A controversial theory about Denver's rising crime
A research team believes de-policing is a key factor driving Denver's violent crime surge. The term describes a pullback from active policing, often in response to public scrutiny.
Why it matters: The controversial claim comes as police in Denver and across the country continue to face sharp public criticism over excessive force and brutality against people of color, with local policymakers actively working to divest from police forces or abolish them altogether.
- Even before COVID-19 hit, violent crime was on the rise and Denver police made about 280 fewer stops a week compared with past years.
- A sharp drop in police stops coincided with the protests sparked by the death of George Floyd, even as crime rates increased.
What they're saying: The study's authors argue that "proactive" policing lowers crime and that depleted trust in police also drove the crime spike.
- "We are not advocating for stop-question-frisk, much less stops for the sake of stops," said David Pyrooz, one of the authors and an associate professor of sociology at the University of Colorado Boulder.

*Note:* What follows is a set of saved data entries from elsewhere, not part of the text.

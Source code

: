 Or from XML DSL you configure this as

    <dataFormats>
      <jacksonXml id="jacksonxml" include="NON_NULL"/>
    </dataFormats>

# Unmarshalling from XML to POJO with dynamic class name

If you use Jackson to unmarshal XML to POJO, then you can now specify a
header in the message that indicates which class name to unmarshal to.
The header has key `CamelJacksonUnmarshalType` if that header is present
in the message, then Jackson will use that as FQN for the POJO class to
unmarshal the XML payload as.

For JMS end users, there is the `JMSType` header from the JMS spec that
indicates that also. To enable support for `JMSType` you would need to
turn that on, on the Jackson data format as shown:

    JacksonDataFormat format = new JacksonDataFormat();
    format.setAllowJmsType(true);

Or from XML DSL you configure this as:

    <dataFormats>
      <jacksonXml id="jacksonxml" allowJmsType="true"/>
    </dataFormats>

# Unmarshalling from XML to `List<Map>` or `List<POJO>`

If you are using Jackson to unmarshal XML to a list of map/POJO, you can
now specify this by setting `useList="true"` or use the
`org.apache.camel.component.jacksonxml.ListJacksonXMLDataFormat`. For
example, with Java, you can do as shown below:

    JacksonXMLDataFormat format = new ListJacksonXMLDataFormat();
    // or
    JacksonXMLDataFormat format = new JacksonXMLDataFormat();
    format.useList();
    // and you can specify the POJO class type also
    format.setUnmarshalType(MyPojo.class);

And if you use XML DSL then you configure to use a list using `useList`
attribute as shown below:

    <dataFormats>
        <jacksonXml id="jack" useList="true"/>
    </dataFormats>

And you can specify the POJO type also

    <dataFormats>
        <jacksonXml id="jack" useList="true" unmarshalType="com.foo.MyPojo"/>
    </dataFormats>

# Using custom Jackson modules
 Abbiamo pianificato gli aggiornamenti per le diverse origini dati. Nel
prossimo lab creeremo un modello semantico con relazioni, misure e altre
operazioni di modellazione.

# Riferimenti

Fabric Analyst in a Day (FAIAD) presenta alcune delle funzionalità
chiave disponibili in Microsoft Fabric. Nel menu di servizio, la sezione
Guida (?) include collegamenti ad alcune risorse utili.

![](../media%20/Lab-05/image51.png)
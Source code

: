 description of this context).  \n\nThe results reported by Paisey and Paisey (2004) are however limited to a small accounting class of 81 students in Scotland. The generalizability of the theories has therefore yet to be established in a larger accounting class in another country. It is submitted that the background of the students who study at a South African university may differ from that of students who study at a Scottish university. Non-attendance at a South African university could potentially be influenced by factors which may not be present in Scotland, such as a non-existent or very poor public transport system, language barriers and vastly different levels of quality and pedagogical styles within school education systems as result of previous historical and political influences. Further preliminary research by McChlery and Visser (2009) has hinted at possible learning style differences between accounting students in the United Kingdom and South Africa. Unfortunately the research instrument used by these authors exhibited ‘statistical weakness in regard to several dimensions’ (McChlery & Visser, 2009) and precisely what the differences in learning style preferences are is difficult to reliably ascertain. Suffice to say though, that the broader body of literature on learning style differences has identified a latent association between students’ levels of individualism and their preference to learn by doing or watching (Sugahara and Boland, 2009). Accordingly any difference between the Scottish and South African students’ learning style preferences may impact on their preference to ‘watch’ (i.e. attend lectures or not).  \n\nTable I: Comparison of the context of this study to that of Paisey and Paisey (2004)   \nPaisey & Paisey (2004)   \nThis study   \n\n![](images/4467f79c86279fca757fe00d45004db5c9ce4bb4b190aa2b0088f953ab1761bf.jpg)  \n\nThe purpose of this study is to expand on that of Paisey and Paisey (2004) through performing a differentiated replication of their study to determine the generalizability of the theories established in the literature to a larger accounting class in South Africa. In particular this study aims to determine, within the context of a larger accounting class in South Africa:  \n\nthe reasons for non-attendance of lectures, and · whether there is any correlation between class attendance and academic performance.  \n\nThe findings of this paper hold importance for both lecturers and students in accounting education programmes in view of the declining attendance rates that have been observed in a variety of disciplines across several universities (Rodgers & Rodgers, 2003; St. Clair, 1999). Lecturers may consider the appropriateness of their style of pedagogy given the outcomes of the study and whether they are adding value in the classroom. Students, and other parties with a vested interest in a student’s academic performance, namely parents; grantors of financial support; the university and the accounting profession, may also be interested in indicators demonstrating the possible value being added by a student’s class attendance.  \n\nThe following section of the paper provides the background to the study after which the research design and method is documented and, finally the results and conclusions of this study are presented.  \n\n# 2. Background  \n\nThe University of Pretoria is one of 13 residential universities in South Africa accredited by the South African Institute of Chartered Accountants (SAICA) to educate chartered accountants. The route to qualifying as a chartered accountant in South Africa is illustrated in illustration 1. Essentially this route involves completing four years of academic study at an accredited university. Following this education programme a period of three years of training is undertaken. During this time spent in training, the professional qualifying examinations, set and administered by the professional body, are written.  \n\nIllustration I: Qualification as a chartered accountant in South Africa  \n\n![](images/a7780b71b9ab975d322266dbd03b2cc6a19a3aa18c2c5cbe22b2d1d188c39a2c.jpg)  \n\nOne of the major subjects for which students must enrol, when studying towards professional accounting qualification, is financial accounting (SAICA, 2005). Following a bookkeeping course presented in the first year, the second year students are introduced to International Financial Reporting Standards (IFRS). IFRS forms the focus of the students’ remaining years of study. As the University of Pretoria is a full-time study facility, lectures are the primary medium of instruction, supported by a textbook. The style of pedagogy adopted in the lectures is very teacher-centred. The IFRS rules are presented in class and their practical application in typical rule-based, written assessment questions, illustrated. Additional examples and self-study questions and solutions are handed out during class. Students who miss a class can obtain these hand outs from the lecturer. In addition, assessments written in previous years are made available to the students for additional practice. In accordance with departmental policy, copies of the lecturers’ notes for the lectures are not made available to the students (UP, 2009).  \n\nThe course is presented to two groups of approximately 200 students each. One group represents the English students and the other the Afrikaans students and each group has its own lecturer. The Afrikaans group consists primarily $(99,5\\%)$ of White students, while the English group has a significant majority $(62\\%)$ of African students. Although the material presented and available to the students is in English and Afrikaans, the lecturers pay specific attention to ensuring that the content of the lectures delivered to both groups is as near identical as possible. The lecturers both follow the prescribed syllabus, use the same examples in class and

He said communities must help in "defining the problem to which police respond proactively."
The other side: Denver Police Chief Paul Pazen told Alayna that "there's a lot that I agree with ... but nowhere in this article do they talk about the resources themselves."
- Pazen said Denver police are relying on data to pinpoint "persistently violent hotspot locations" and zero in on areas with the highest crime.
- A pandemic-battered budget forced Denver to hire 97 fewer officers than expected in 2020. Another 78 officers recently retired or left.
- Denver's police and sheriff budgets still totaled roughly $378 million, or about 28% of the city's 2021 budget, Denverite reported.
What's next: Denver City Council remains "very interested" in shrinking the scope of the police department and investing in alternative response systems, including the STAR program.
- Council President Stacie Gilmore tells us it will be an "important topic of focus" in the next budget debate.